The Hoffman's are stretching out rather than breaking in. 

Should have listened to you guys!

I will be looking at Viberg and possibly Wesco for my next pair of calks and also my next pair of lineman boots for climbing.

What I am wondering is if I am used to White's will I be happy with the fit/feel of Viberg or Wesco?
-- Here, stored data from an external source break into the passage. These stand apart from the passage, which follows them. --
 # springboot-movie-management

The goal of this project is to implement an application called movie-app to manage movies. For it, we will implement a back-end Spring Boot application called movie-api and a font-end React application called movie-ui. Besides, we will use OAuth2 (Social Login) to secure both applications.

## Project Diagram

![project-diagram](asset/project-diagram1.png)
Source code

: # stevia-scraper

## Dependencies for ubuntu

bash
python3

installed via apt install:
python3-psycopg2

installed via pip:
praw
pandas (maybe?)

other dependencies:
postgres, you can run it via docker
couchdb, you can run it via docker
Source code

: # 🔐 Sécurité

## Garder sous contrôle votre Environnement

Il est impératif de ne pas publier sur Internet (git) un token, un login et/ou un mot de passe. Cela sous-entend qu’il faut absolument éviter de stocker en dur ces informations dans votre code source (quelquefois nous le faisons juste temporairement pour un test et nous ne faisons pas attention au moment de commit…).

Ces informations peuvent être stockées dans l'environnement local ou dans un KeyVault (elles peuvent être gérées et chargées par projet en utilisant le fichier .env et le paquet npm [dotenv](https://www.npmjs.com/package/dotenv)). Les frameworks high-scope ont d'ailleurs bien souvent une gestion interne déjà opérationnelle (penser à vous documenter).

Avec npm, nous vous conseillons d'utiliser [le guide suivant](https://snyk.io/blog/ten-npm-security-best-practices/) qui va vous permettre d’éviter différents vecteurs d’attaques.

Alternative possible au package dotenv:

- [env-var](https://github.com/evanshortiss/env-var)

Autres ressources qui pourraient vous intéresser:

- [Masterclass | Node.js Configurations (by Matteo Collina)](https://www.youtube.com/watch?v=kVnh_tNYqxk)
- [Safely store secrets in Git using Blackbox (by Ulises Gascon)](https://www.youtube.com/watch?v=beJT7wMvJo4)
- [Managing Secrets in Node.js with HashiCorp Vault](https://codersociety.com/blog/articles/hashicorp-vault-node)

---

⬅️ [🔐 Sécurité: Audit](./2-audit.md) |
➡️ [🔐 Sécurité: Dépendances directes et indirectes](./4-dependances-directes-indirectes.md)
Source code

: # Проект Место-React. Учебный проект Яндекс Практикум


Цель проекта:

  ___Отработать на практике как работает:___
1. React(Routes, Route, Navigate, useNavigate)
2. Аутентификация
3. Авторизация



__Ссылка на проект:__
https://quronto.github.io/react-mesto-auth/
I like a high arch boot that really hugs my arch. Customs are an expensive habit, but I gotta say they are well worth it.


----------



## hammerlogging (Jul 13, 2012)

my thought to this is that nothing will feel like white's, but given just a little while (like 2 weeks), which will seem impossible at the beginning, you will get over it and the white's feel/fit will be but a glimmer of a memory.


----------



## wowzers (Jul 13, 2012)

dieseldirt said:


> The Hoffman's are stretching out rather than breaking in.
> 
> Should have listened to you guys!
> 
> ...




Guys I work with are only getting six sor even months out of Wesco's. For the money that seems way too expensive. I would have loved to try out some Vibregs but there wasn't a dealer any where close to me , and I refuse to buy bots without trying them on, tso I went with apair of White's. This time I drove up to Spokane and got fitted in the shop and it seemed to make quite the difference. I bought mine a month or so after my coworker bough his Wesco's and mine are holding up great. I am pretty particular abut maintaining my boots though, always washing mud off at the end of the day and keeping them greased up. I'll say again my Hoffman's about ruined me.


----------